53% probability! Hasset leads the race for the Federal Reserve chairman, but is the bearish on the US dollar just a "paper tiger"?
Hasset once served as a senior economist at the Federal Reserve, and is seen as having a close relationship with the Trump administration - both advocating for faster interest rate cuts.
The US bond market remains calm about White House economic advisor Kevin Hassett potentially becoming the next Federal Reserve chairman, but beneath this calmness, there is still a hint of concern: his tendency towards rate cuts may weaken the US dollar.
Hassett, a former senior economist at the Federal Reserve, is seen as being close to the Trump administration - both sides advocate for faster rate cuts.
Mike Riddell, chief investment officer of global strategic bond strategies at Fidelity International, stated that rumors of Hassett being nominated as Federal Reserve chairman "have put rate cuts back on the agenda, which is bearish for the dollar." However, the market's reaction has been muted, perhaps because he is already a popular candidate and bond yields have fallen significantly in recent weeks.

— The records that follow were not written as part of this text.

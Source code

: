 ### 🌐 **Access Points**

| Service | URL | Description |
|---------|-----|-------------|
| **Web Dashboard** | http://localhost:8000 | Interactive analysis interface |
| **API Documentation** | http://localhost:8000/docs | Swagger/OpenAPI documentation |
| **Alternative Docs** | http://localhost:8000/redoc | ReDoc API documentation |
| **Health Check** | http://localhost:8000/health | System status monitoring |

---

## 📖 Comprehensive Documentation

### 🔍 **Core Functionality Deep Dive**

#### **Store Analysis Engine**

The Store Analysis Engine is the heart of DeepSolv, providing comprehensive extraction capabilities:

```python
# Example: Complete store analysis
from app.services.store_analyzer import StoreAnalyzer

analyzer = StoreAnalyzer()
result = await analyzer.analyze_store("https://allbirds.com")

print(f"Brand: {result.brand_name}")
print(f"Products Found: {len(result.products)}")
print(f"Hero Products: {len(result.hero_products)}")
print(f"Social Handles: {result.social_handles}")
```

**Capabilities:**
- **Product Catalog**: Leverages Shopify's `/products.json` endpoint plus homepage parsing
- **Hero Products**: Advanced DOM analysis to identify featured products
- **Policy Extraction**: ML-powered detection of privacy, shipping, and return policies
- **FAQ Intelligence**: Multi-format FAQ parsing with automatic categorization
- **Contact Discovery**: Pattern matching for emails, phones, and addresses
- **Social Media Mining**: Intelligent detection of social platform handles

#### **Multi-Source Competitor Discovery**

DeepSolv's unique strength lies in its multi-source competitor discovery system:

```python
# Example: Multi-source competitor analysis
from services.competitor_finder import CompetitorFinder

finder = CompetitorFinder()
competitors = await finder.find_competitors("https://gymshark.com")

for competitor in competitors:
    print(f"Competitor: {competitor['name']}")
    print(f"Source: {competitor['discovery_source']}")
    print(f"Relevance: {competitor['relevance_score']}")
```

Specifically, short-term yields closely tied to Federal Reserve rate expectations initially fell due to Hassett's leading position on betting websites, but soon rebounded. Meanwhile, the US dollar exchange rate and federal funds futures market remained stable; according to the CME Group's FedWatch tool, traders still believe there is an 83% probability of a 25 basis point rate cut in December.
The list of candidates for Federal Reserve chairman has narrowed down to a few individuals, including former Federal Reserve governor Kevin Warsh, current Federal Reserve governor Christopher Waller, regulatory vice chair Michelle Bowman, and BlackRock executive Rick Rieder. On the prediction market platform Polymarket, the probability of Hassett's selection has risen by 18 percentage points to 53%, with Waller at 22% and Warsh at 16%.
Following the news this week, there has been an increase in betting on Hassett taking over when Powell's term ends in May; however, the White House has stated that any discussions about a new chairman are still just speculation until a final decision is made.
Federal Reserve Independence
So far, regardless of who ultimately becomes the Federal Reserve chairman, the market has taken a "dismissive attitude" towards any risks that could weaken the independence of the Federal Reserve and has not paid much attention to it. Even though the US government hopes to lower the rising cost of financing national debt, few believe that the government would prioritize low-cost financing over the Fed's statutory mandate to control inflation.
Art Hogan, chief market strategist at B. Riley Wealth, stated: "I think the market understands that the chairman does not decide interest rates, but rather presides over a committee of 12 voting members."
"Even if you think an extremely dovish Federal Reserve chairman could lead to a looser monetary policy, the reality is different." The future path of interest rates will still depend mainly on new US data; investors are monitoring the economy's reaction to key employment reports and the Trump administration's trade and tariff policies.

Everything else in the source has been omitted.